Federal Resource Management and Ecosystem Services Guidebook
Many of the benefits nature provides to people are poorly accounted for in management decisions because resource managers haven’t had access to materials and tools that support this undertaking. This online-only guidebook developed by the National Ecosystem Services Partnership, federal agencies, and other partners addresses this need. It allows resource managers to better communicate with people about the positive and negative effects of natural resource management decisions. It also helps them explicitly consider how to balance outcomes that matter to people and to avoid unintended consequences.

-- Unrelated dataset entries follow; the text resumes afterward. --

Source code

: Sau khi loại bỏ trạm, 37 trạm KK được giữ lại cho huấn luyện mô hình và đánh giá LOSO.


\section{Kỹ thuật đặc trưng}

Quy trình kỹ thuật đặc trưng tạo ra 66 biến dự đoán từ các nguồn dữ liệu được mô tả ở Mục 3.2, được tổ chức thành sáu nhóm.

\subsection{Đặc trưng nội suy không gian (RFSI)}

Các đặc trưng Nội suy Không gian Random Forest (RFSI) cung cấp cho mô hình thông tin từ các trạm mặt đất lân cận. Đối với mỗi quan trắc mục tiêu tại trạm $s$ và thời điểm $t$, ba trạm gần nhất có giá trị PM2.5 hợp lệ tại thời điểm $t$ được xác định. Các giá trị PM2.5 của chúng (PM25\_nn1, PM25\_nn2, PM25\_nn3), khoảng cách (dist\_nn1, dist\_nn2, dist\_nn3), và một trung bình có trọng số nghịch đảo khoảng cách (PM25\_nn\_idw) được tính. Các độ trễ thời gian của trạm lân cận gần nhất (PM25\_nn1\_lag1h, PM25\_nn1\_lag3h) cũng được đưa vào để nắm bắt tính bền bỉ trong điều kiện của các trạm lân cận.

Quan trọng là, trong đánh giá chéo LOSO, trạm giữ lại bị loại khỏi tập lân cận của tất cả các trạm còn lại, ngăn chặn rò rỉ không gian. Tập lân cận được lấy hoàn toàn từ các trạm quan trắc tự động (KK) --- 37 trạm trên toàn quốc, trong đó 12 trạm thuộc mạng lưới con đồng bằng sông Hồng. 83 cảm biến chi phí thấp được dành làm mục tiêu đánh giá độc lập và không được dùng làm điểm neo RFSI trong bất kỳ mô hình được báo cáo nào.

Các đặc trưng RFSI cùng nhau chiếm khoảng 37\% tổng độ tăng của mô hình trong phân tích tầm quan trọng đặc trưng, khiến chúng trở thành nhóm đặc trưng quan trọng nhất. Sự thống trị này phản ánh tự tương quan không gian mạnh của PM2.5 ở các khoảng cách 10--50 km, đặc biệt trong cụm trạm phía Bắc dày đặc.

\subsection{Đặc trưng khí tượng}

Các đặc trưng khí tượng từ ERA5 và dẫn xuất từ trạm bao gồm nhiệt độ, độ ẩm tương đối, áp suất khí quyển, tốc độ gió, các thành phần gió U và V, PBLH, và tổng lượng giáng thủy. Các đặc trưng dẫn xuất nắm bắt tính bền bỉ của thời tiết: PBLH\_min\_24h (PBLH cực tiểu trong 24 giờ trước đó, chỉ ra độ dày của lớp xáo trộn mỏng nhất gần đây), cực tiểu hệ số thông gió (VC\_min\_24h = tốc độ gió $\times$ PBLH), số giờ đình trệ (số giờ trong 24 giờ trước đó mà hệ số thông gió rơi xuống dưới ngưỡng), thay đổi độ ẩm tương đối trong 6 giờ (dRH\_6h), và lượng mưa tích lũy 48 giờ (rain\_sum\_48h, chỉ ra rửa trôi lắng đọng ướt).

Innovating for a Sustainable and Resilient Water Future: A Report from the 2014 Aspen-Nicholas Water Forum
Water crises are not the outcome of climate change, population growth, new contaminants, or financial constraints but of the convergence of these challenges combined with the realities of undervalued water, policies that preserve the status quo, and under-financed and degraded water systems. To address the urgent need for infrastructure upgrades and resilience building in U.S. water systems as well as the need for leadership and synergistic action in the space, the Aspen-Nicholas Water Forum in May 2014 brought together water experts with diverse knowledge—from finance and policy to technology and ecosystems. This report captures ideas and sentiments expressed during the forum. The report concludes with five priorities for near-term action: (1) disseminating innovations developed by leading utilities to smaller utilities, (2) strengthening water sector leadership and innovation for climate change resilience, (3) generating awareness about the value of water, (4) facilitating data integration to improve water management, and (5) addressing federal-state-local tensions in water resource management. All these challenges represent nascent opportunities for increasing water sustainability—but they cannot be addressed by a single sector of the water industry, a single layer of government, or a single type of investor. Synergetic approaches are needed to develop truly novel solutions.